Actuellement, cette double orientation paraît la plus crédible et équitable, même si elle se heurte à nombre de difficultés, qu’il faut s’atteler à surmonter. J’en citerai trois pour conclure. La première est de l’ordre de la justice. Rendre l’énergie plus chère, même si il y a un accompagnement social, n’empêchera guère les plus riches de continuer à s’acheter, comme cela a toujours été le cas, des parts disproportionnées de ressources naturelles. Dans le fonctionnement actuel des sociétés, même si on peut l’atténuer, on ne voit pas encore comment éviter cette inégalité… de plus. En outre, il tombe sous le sens qu’une série de consommations particulièrement dispendieuses en énergie et en ressources naturelles diffusées comme modèles enviables par les catégories luxueuses des sociétés sont devenues parfaitement inadaptées au potentiel dont dispose cette planète. Mais aucun moyen sérieux n’est en place pour opérer un changement à ce niveau, si ce n’est les invocations éthiques.

“Rendre l’énergie plus chère n’empêchera guère les plus riches de continuer à s’acheter des parts disproportionnées de ressources naturelles.”

La seconde est d’ordre technique. Malgré le battage médiatique fait autour de l’énergie et du climat, il reste difficile de se faire une idée claire de nos consommations quotidiennes. Qui sait par exemple qu’un vol Bruxelles-Bangkok aller-retour va émettre par passager davantage d’équivalent de gaz à effet de serre que ce que le passager aura émis pour son chauffage toute l’année, réduisant l’effet d’éventuels efforts d’isolation dans son logement à une part très limitée du total de sa consommation. « L’énergie grise », c’est-à-dire la consommation indirecte nécessitée pour la production et le transport de biens de consommation est fondamentale bien que cachée. Ces opacités techniques nécessitent des normes, des références à développer. Mais elles font aussi deviner les limites d’approches fines de régulation, dont il faudra éviter qu’elles ne débouchent, comme c’est le plus souvent le cas aujourd’hui, que sur de l’information à prendre ou à laisser. Mais, et ce troisième facteur est économique et politique, l’opacité technique se double largement d’une opacité introduite par les opérateurs du marché, et parfois de l’État.
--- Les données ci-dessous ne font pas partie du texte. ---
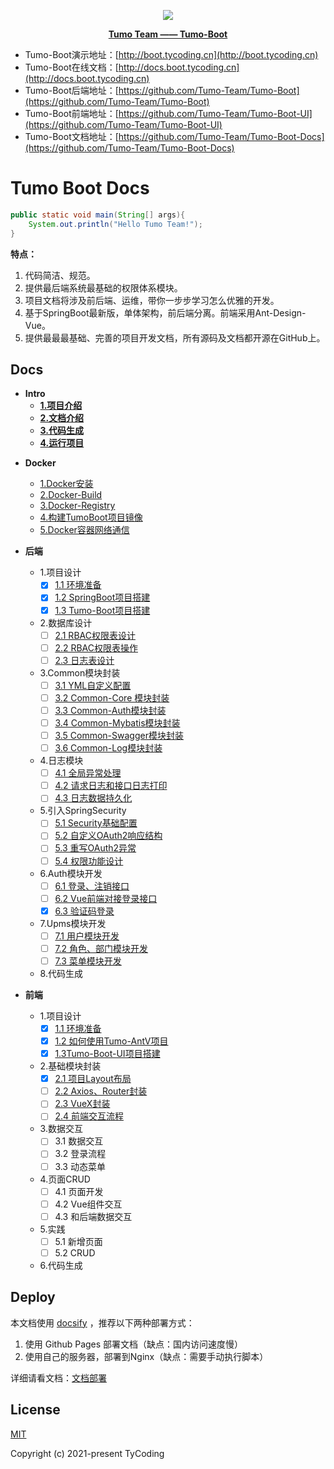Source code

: <p align="center">
    <img src="http://cdn.tycoding.cn/MIK-WxRzP9.png" />
</p>
<p align="center">
    <a href="https://github.com/Tumo-Team" target="_blank">
        <strong>Tumo Team —— Tumo-Boot</strong>
    </a>
</p>


- Tumo-Boot演示地址：[http://boot.tycoding.cn](http://boot.tycoding.cn)
- Tumo-Boot在线文档：[http://docs.boot.tycoding.cn](http://docs.boot.tycoding.cn)
- Tumo-Boot后端地址：[https://github.com/Tumo-Team/Tumo-Boot](https://github.com/Tumo-Team/Tumo-Boot)
- Tumo-Boot前端地址：[https://github.com/Tumo-Team/Tumo-Boot-UI](https://github.com/Tumo-Team/Tumo-Boot-UI)
- Tumo-Boot文档地址：[https://github.com/Tumo-Team/Tumo-Boot-Docs](https://github.com/Tumo-Team/Tumo-Boot-Docs)



# Tumo Boot Docs

```java
public static void main(String[] args){
    System.out.println("Hello Tumo Team!");
}
```

**特点：**

1. 代码简洁、规范。
2. 提供最后端系统最基础的权限体系模块。
3. 项目文档将涉及前后端、运维，带你一步步学习怎么优雅的开发。
4. 基于SpringBoot最新版，单体架构，前后端分离。前端采用Ant-Design-Vue。
5. 提供最最最基础、完善的项目开发文档，所有源码及文档都开源在GitHub上。

## Docs

- **Intro**
  - **[1.项目介绍](docs/intro/1.intro.md)**
  - **[2.文档介绍](docs/intro/2.docs-introduce.md)**
  - **[3.代码生成](docs/intro/3.generate.md)**
  - **[4.运行项目](docs/intro/4.run.md)**

* **Docker**
  
  * [1.Docker安装](docs/docker/1.docker-install.md)
  * [2.Docker-Build](docs/docker/2.docker-build.md)
  * [3.Docker-Registry](docs/docker/3.docker-registry.md)
  * [4.构建TumoBoot项目镜像](docs/docker/4.build-tumo-boot.md)
  * [5.Docker容器网络通信](docs/docker/5.docker-container-net.md)  
  
* **后端**
  
  * 1.项目设计
    * [x] [1.1 环境准备](docs/api/1.design/1.1environment.md)
    * [x] [1.2 SpringBoot项目搭建](docs/api/1.design/1.2create-springboot.md)
    * [x] [1.3 Tumo-Boot项目搭建](docs/api/1.design/1.3init-tumo-boot.md)
    
  * 2.数据库设计
  	* [ ] [2.1 RBAC权限表设计](docs/api/2.db/2.1rbac-design.md)
  	* [ ] [2.2 RBAC权限表操作](docs/api/2.db/2.2rbac-write.md)
  	* [ ] [2.3 日志表设计](docs/api/2.db/2.3log-design.md)
    
  * 3.Common模块封装
    * [ ] [3.1 YML自定义配置](docs/api/3.module-common/3.1yml.md)
    * [ ] [3.2 Common-Core 模块封装](docs/api/3.module-common/3.2commmon-core.md)
    * [ ] [3.3 Common-Auth模块封装](docs/api/3.module-common/3.3common-auth.md)
    * [ ] [3.4 Common-Mybatis模块封装](docs/api/3.module-common/3.4common-mybatis.md)
    * [ ] [3.5 Common-Swagger模块封装](docs/api/3.module-common/3.5common-swagger.md)
    * [ ] [3.6 Common-Log模块封装](docs/api/3.module-common/3.6common-log.md)
    
  * 4.日志模块
  	* [ ] [4.1 全局异常处理](docs/api/4.module-log/4.1global-exception.md)
  	* [ ] [4.2 请求日志和接口日志打印](docs/api/4.module-log/4.2print-log.md)
  	* [ ] [4.3 日志数据持久化](docs/api/4.module-log/4.3log-db.md)
    
  * 5.引入SpringSecurity
  	* [ ] [5.1 Security基础配置](docs/api/5.module-security/5.1security-base.md)
  	* [ ] [5.2 自定义OAuth2响应结构](docs/api/5.module-security/5.2rewrite-oauth-res.md)
  	* [ ] [5.3 重写OAuth2异常](docs/api/5.module-security/5.3rewrite-oauth-error.md)
  	* [ ] [5.4 权限功能设计](docs/api/5.module-security/5.4security-design.md)
    
  * 6.Auth模块开发
  	* [ ] [6.1 登录、注销接口](docs/api/6.module-auth/6.1api-login.md)
  	* [ ] [6.2 Vue前端对接登录接口](docs/api/6.module-auth/6.2api-login-res.md)
  	* [x] [6.3 验证码登录](docs/api/6.module-auth/6.3auth-captcha.md)
    
  * 7.Upms模块开发
  	* [ ] [7.1 用户模块开发](docs/api/7.module-upms/7.1user-dev.md)
  	* [ ] [7.2 角色、部门模块开发](docs/api/7.module-upms/7.2role-dev.md)
  	* [ ] [7.3 菜单模块开发](docs/api/7.module-upms/7.3menu-dev.md)
  
  * 8.代码生成

  
  
* **前端**
  * 1.项目设计
    * [x] [1.1 环境准备](docs/app/1.design/1.1environment.md)
    * [x] [1.2 如何使用Tumo-AntV项目](docs/app/1.design/1.2use-tumo-antv.md)
    * [x] [1.3Tumo-Boot-UI项目搭建](docs/app/1.design/1.3init-tumo-boot-ui.md)
    
  * 2.基础模块封装
    * [x] [2.1 项目Layout布局](docs/app/2.base/2.1layout.md)
    * [ ] [2.2 Axios、Router封装](docs/app/2.base/2.2axios-router-package.md)
    * [ ] [2.3 VueX封装](docs/app/2.base/2.3vuex-package.md)
    * [ ] [2.4 前端交互流程](docs/app/2.base/2.4request-res.md)
  
  * 3.数据交互
    * [ ] 3.1 数据交互
    * [ ] 3.2 登录流程
    * [ ] 3.3 动态菜单
  
  * 4.页面CRUD
    * [ ] 4.1 页面开发
    * [ ] 4.2 Vue组件交互
    * [ ] 4.3 和后端数据交互
    
  * 5.实践
    * [ ] 5.1 新增页面
    * [ ] 5.2 CRUD
  
  * 6.代码生成



## Deploy

本文档使用 [docsify](https://docsify.js.org/#/) ，推荐以下两种部署方式：

1. 使用 Github Pages 部署文档（缺点：国内访问速度慢）
2. 使用自己的服务器，部署到Nginx（缺点：需要手动执行脚本）

详细请看文档：[文档部署](docs/other/deploy.md)



## License

[MIT](https://github.com/Tumo-Team/Tumo-Boot/blob/master/LICENSE)

Copyright (c) 2021-present TyCoding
Le prix du pétrole est en partie lié aux spéculations, celui de l’électricité en Belgique aux choix d’Electrabel et de sa maison mère Selon Greenpeace,trois milliards d’euros ont été engrangés par la filiale de Suez via des tarifs élevés ayant permis d’amortir les installations nucléaires plus rapidement. Electrabel conteste ces chiffres[5. Le Soir du 31 octobre 2007, page 19.], et quand le pain augmente à la boulangerie, il est un peu simple d’accuser, en proportion, le prix du pétrole. Pour se donner des chances de plus d’équité dans les difficultés énergétiques importantes que nous affrontons, il faut aussi ouvrir des «boîtes noires» plus complexes que les discours de la fin du pétrole et du réchauffement, eux-mêmes exploités par les opérateurs dans leurs stratégies. Mettre en politique les questions d’énergie et d’égalité c’est possible, mais pour ce faire il est primordial de rendre lisibles et équitables toutes leurs dimensions économiques

(Merci à Ph. Bourdeau, B. Kestemont, F. Goor et G. Wallenborn pour leur lecture et suggestions.)